▸ Task to complete
The records below are to be restated word for word; their pictures are not.

Data extracted from a collection

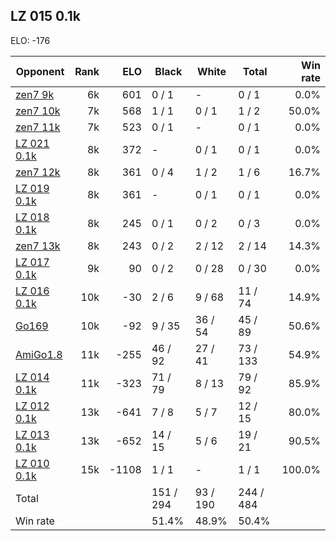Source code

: ## LZ 015 0.1k ##

ELO: -176

Opponent | Rank | ELO | Black | White | Total | Win rate
---------|-----:|----:|-------|-------|-------|-------:
[zen7 9k](zen7%209k.md) | 6k | 601 | 0 / 1 | - | 0 / 1 | 0.0%
[zen7 10k](zen7%2010k.md) | 7k | 568 | 1 / 1 | 0 / 1 | 1 / 2 | 50.0%
[zen7 11k](zen7%2011k.md) | 7k | 523 | 0 / 1 | - | 0 / 1 | 0.0%
[LZ 021 0.1k](LZ%20021%200.1k.md) | 8k | 372 | - | 0 / 1 | 0 / 1 | 0.0%
[zen7 12k](zen7%2012k.md) | 8k | 361 | 0 / 4 | 1 / 2 | 1 / 6 | 16.7%
[LZ 019 0.1k](LZ%20019%200.1k.md) | 8k | 361 | - | 0 / 1 | 0 / 1 | 0.0%
[LZ 018 0.1k](LZ%20018%200.1k.md) | 8k | 245 | 0 / 1 | 0 / 2 | 0 / 3 | 0.0%
[zen7 13k](zen7%2013k.md) | 8k | 243 | 0 / 2 | 2 / 12 | 2 / 14 | 14.3%
[LZ 017 0.1k](LZ%20017%200.1k.md) | 9k | 90 | 0 / 2 | 0 / 28 | 0 / 30 | 0.0%
[LZ 016 0.1k](LZ%20016%200.1k.md) | 10k | -30 | 2 / 6 | 9 / 68 | 11 / 74 | 14.9%
[Go169](Go169.md) | 10k | -92 | 9 / 35 | 36 / 54 | 45 / 89 | 50.6%
[AmiGo1.8](AmiGo1.8.md) | 11k | -255 | 46 / 92 | 27 / 41 | 73 / 133 | 54.9%
[LZ 014 0.1k](LZ%20014%200.1k.md) | 11k | -323 | 71 / 79 | 8 / 13 | 79 / 92 | 85.9%
[LZ 012 0.1k](LZ%20012%200.1k.md) | 13k | -641 | 7 / 8 | 5 / 7 | 12 / 15 | 80.0%
[LZ 013 0.1k](LZ%20013%200.1k.md) | 13k | -652 | 14 / 15 | 5 / 6 | 19 / 21 | 90.5%
[LZ 010 0.1k](LZ%20010%200.1k.md) | 15k | -1108 | 1 / 1 | - | 1 / 1 | 100.0%
Total | | | 151 / 294 | 93 / 190 | 244 / 484 | 
Win rate| | | 51.4% | 48.9% | 50.4% |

▸ Reply to the exercise
Source code

: ## LZ 015 0.1k ##

ELO: -176

Opponent | Rank | ELO | Black | White | Total | Win rate
---------|-----:|----:|-------|-------|-------|-------:
[zen7 9k](zen7%209k.md) | 6k | 601 | 0 / 1 | - | 0 / 1 | 0.0%
[zen7 10k](zen7%2010k.md) | 7k | 568 | 1 / 1 | 0 / 1 | 1 / 2 | 50.0%
[zen7 11k](zen7%2011k.md) | 7k | 523 | 0 / 1 | - | 0 / 1 | 0.0%
[LZ 021 0.1k](LZ%20021%200.1k.md) | 8k | 372 | - | 0 / 1 | 0 / 1 | 0.0%
[zen7 12k](zen7%2012k.md) | 8k | 361 | 0 / 4 | 1 / 2 | 1 / 6 | 16.7%
[LZ 019 0.1k](LZ%20019%200.1k.md) | 8k | 361 | - | 0 / 1 | 0 / 1 | 0.0%
[LZ 018 0.1k](LZ%20018%200.1k.md) | 8k | 245 | 0 / 1 | 0 / 2 | 0 / 3 | 0.0%
[zen7 13k](zen7%2013k.md) | 8k | 243 | 0 / 2 | 2 / 12 | 2 / 14 | 14.3%
[LZ 017 0.1k](LZ%20017%200.1k.md) | 9k | 90 | 0 / 2 | 0 / 28 | 0 / 30 | 0.0%
[LZ 016 0.1k](LZ%20016%200.1k.md) | 10k | -30 | 2 / 6 | 9 / 68 | 11 / 74 | 14.9%
[Go169](Go169.md) | 10k | -92 | 9 / 35 | 36 / 54 | 45 / 89 | 50.6%
[AmiGo1.8](AmiGo1.8.md) | 11k | -255 | 46 / 92 | 27 / 41 | 73 / 133 | 54.9%
[LZ 014 0.1k](LZ%20014%200.1k.md) | 11k | -323 | 71 / 79 | 8 / 13 | 79 / 92 | 85.9%
[LZ 012 0.1k](LZ%20012%200.1k.md) | 13k | -641 | 7 / 8 | 5 / 7 | 12 / 15 | 80.0%
[LZ 013 0.1k](LZ%20013%200.1k.md) | 13k | -652 | 14 / 15 | 5 / 6 | 19 / 21 | 90.5%
[LZ 010 0.1k](LZ%20010%200.1k.md) | 15k | -1108 | 1 / 1 | - | 1 / 1 | 100.0%
Total | | | 151 / 294 | 93 / 190 | 244 / 484 | 
Win rate| | | 51.4% | 48.9% | 50.4% |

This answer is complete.